Рассказы веера | страница 56




– А вы сентиментальны, гражданин Аренберг, – будто о чем-то размышляя, проговорил Робеспьер. – Революция вообще не может себя очернить – имейте это в виду. Одним словом, все решит суд, справедливый народный суд. И хватит об этом!

Когда Аренберг вышел, Робеспьер вынул из кармана черного сюртука записку, полученную из Пале-Рояля от герцога Орлеанского: «Ламбаль – это источник вечной смуты в нашей революционной столице. С ней лучше быстрее покончить. Преданный вам гражданин Филипп Эгалите».

Маленький клочок бумаги был смят и полетел в едва тлевший камин.


...На суде председатель городской коммуны после череды вопросов сказал арестованной гражданке Ламбаль:

– Присягните немедленно свободе и равенству, а также поклянитесь, что вы ненавидите короля и королеву.

– Я охотно присягну первому, но не могу поклясться в последнем – это против моей совести.

Посовещавшись, судьи произнесли:

– Наше решение – освободить принцессу.

Это была условная фраза, означавшая смертный приговор.

Тем временем по Парижу распустили слух, будто Ламбаль участвовала в дворцовом заговоре с целью возвращения на трон короля и расправы с взбунтовавшейся беднотой. Разумеется, жаждавшие мести парижане поверили во все эти россказни. Толпа, собравшаяся у зала суда, требовала передать «Ламбальшу» в их руки.

Этого как раз и хотела революционная власть. Суд народа! Разве он может быть несправедливым? Ведь «трудящиеся массы» никогда не ошибаются!

«Из зала суда, – писал очевидец, – вышла небольшого роста, одетая в белое платье женщина, которую палачи, вооруженные разным оружием, немилосердно били».

Крестный путь принцессы Марии-Терезы де Ламбаль начался.

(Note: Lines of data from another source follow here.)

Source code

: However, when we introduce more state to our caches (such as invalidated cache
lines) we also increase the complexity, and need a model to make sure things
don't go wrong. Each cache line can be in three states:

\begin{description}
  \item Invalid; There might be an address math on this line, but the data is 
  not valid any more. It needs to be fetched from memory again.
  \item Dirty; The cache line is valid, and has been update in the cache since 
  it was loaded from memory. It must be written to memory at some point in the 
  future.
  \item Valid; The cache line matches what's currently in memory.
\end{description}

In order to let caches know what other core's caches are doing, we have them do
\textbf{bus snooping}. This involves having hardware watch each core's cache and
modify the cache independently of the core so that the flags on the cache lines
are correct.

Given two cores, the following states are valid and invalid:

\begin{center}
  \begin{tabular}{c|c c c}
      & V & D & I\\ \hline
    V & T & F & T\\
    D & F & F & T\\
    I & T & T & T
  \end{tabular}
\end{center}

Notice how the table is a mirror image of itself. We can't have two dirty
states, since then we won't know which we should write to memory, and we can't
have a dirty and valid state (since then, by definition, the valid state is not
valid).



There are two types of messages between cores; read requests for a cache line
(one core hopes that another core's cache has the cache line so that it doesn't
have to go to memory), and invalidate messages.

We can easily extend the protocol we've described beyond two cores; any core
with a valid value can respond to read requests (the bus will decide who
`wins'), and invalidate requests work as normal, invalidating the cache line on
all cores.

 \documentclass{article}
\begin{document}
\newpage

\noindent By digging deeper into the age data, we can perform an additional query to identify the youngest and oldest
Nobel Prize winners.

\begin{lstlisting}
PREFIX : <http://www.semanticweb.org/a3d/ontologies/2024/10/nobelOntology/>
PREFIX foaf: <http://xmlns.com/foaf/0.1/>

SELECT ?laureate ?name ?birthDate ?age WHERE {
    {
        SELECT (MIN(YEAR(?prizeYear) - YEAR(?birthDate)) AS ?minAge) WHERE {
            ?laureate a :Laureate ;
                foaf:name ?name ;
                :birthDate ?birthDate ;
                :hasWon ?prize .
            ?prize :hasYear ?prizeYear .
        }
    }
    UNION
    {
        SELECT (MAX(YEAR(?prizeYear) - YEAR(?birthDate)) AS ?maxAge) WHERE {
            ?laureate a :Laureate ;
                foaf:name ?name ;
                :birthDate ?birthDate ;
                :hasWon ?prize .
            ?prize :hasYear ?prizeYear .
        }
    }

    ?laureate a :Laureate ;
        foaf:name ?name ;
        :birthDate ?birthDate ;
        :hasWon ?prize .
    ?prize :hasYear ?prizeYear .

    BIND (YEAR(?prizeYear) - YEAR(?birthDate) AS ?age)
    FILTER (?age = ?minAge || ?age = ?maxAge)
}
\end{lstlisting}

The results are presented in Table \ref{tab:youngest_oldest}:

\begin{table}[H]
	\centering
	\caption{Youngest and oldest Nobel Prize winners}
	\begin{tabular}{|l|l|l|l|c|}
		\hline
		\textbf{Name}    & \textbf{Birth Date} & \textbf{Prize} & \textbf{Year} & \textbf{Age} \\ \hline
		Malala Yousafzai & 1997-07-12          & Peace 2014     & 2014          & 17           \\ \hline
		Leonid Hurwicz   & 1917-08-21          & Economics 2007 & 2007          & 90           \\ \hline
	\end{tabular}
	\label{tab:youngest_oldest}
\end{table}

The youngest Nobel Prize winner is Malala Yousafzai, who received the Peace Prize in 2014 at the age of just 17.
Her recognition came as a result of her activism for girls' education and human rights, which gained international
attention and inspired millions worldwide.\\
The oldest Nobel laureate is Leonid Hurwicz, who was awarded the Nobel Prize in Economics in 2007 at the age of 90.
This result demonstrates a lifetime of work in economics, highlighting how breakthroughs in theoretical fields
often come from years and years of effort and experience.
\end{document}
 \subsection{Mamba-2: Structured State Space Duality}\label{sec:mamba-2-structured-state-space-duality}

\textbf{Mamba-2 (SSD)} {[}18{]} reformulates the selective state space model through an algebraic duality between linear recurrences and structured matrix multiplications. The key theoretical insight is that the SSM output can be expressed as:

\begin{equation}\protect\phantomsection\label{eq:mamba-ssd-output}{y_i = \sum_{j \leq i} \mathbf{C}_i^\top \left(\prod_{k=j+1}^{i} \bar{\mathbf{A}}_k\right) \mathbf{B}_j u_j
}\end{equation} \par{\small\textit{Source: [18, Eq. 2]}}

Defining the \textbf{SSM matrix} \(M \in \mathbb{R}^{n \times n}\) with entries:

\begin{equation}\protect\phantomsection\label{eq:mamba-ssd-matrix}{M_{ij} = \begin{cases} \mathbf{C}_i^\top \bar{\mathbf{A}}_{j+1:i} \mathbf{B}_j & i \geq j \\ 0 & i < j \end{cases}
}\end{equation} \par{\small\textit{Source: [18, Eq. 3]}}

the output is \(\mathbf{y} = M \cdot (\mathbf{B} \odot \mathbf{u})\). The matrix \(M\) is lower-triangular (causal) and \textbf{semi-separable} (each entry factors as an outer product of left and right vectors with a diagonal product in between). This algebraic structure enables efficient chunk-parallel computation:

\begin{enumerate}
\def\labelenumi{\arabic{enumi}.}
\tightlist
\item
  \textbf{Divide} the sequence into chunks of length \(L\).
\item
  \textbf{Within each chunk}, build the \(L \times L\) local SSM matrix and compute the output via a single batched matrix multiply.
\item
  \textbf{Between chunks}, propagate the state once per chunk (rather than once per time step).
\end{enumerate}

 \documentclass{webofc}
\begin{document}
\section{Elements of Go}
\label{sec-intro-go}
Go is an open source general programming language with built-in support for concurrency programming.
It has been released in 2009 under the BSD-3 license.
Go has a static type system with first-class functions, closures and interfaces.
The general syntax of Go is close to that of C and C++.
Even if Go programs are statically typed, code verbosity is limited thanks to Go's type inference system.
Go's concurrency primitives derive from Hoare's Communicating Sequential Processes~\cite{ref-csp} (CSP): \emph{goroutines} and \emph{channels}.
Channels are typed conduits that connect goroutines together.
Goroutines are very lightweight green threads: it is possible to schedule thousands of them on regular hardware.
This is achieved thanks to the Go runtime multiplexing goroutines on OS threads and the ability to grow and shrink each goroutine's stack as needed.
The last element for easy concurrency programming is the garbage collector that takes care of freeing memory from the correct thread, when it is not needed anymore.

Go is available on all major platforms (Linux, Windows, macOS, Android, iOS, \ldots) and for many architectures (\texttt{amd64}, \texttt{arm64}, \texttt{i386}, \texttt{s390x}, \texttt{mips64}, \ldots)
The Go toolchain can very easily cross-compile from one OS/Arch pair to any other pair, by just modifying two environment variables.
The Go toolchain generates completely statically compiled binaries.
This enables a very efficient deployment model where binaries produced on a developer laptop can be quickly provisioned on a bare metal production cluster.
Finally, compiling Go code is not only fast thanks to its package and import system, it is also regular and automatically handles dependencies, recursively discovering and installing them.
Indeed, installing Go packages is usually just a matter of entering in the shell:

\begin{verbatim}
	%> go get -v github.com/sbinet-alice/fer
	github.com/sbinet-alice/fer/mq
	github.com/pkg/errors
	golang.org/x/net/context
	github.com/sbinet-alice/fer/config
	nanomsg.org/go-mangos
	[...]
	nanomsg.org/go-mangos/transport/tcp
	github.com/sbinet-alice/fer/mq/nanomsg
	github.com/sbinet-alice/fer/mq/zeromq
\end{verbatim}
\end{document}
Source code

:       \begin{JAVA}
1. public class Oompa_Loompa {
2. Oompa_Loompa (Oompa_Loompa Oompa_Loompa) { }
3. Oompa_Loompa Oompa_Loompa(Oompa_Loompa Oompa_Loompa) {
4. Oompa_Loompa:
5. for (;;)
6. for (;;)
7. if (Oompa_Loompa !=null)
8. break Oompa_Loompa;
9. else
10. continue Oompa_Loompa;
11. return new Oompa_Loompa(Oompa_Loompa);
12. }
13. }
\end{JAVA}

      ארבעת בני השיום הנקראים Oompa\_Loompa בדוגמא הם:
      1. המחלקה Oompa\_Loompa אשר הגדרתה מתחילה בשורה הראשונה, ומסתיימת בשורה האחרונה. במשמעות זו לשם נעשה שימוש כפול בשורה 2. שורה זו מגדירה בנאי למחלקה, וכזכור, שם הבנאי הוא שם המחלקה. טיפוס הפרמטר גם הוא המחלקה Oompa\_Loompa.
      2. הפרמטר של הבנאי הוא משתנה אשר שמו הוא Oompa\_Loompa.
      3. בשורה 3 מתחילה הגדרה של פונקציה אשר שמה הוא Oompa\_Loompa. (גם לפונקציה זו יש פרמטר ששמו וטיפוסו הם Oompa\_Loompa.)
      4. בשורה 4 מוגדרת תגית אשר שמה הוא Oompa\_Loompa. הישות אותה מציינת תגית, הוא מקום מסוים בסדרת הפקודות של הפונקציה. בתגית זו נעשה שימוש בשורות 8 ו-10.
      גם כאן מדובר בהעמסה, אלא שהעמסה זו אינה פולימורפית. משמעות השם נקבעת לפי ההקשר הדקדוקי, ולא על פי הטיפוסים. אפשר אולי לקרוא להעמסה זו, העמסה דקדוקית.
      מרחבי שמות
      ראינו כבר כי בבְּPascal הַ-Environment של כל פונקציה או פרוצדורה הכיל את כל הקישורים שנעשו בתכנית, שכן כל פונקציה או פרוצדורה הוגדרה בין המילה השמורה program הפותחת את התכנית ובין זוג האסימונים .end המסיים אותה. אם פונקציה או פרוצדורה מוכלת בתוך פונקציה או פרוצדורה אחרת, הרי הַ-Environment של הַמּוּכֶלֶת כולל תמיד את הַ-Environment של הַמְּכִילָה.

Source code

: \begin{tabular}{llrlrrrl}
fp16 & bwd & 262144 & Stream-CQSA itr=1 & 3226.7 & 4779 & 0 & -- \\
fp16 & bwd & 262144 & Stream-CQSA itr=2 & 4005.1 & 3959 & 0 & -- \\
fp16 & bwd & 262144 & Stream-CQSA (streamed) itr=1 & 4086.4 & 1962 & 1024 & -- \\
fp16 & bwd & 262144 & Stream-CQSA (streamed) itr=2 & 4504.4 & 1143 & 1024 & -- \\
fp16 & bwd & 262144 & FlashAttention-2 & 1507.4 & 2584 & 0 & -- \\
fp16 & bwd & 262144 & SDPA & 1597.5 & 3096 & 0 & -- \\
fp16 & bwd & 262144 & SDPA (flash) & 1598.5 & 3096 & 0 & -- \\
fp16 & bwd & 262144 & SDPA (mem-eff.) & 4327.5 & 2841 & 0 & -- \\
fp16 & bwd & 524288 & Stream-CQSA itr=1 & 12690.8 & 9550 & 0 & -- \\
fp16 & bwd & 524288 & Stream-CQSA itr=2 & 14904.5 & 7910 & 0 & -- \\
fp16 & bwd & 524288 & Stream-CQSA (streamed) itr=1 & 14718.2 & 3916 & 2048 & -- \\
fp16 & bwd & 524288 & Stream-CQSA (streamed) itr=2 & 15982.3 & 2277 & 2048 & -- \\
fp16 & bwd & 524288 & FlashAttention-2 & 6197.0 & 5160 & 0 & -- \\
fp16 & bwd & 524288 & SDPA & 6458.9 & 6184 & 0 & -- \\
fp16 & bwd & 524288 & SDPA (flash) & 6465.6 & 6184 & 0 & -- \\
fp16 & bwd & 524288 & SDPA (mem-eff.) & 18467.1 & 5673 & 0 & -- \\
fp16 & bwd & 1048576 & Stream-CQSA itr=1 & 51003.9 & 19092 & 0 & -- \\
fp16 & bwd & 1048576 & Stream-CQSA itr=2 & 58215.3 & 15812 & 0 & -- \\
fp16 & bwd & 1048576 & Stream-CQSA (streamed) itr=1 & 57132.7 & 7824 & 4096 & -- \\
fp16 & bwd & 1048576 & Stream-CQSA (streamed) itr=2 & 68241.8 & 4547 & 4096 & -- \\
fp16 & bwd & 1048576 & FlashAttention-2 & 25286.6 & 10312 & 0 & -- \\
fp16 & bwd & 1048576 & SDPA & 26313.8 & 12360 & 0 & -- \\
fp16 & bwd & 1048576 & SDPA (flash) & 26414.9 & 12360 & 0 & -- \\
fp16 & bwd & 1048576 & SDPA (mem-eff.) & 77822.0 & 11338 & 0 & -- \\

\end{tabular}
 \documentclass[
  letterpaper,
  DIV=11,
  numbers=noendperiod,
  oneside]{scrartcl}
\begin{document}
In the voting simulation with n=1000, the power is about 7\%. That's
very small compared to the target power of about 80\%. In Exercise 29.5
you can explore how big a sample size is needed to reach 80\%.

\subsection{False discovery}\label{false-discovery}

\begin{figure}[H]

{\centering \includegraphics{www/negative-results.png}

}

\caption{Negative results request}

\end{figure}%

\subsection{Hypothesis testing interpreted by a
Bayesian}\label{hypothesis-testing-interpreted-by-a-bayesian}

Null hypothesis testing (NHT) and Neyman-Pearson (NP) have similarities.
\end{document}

О принцессе Ламбаль написаны книги. И спустя столетие ее образ волновал воображение художников и поэтов, причем не только французов.

Лауреат Нобелевской премии по литературе 1906 года итальянский поэт Кардуччи посвятил ей прекрасный сонет.


Ручьи печалятся, и внятен вздох глубокий

В летящих из-за гор Савойи ветерках.

Железа, ярости теперь настали сроки:

Маркиза де Ламбаль простерта на камнях.

Да, в золоте кудрей, что льются, как потоки,

Она, раздетая, повержена во прах;

И тело теплое цирюльник мнет жестокий

Рукой кровавою, забыв недавний страх.

«Какая белая! – бормочет в диком гневе. –

Не шея – лилия! А щечки – нам на горе!

С гвоздикой сходен рот – под стать чистейшей деве».


Без упоминания изуверской расправы над беззащитной женщиной едва ли обошелся какой-либо и научный труд, посвященный Французской революции. Патологическая жестокость этого самосуда осталась примером того, какие омерзительные, нечеловеческие инстинкты способна обнаружить толпа, почувствовав свою полную вседозволенность. И не важно, на каких широтах эта толпа беснуется. Недаром Пушкин, которому советская пропаганда настойчиво и бесполезно приписывала революционные взгляды, писал о русском бунте как «о бессмысленном и беспощадном».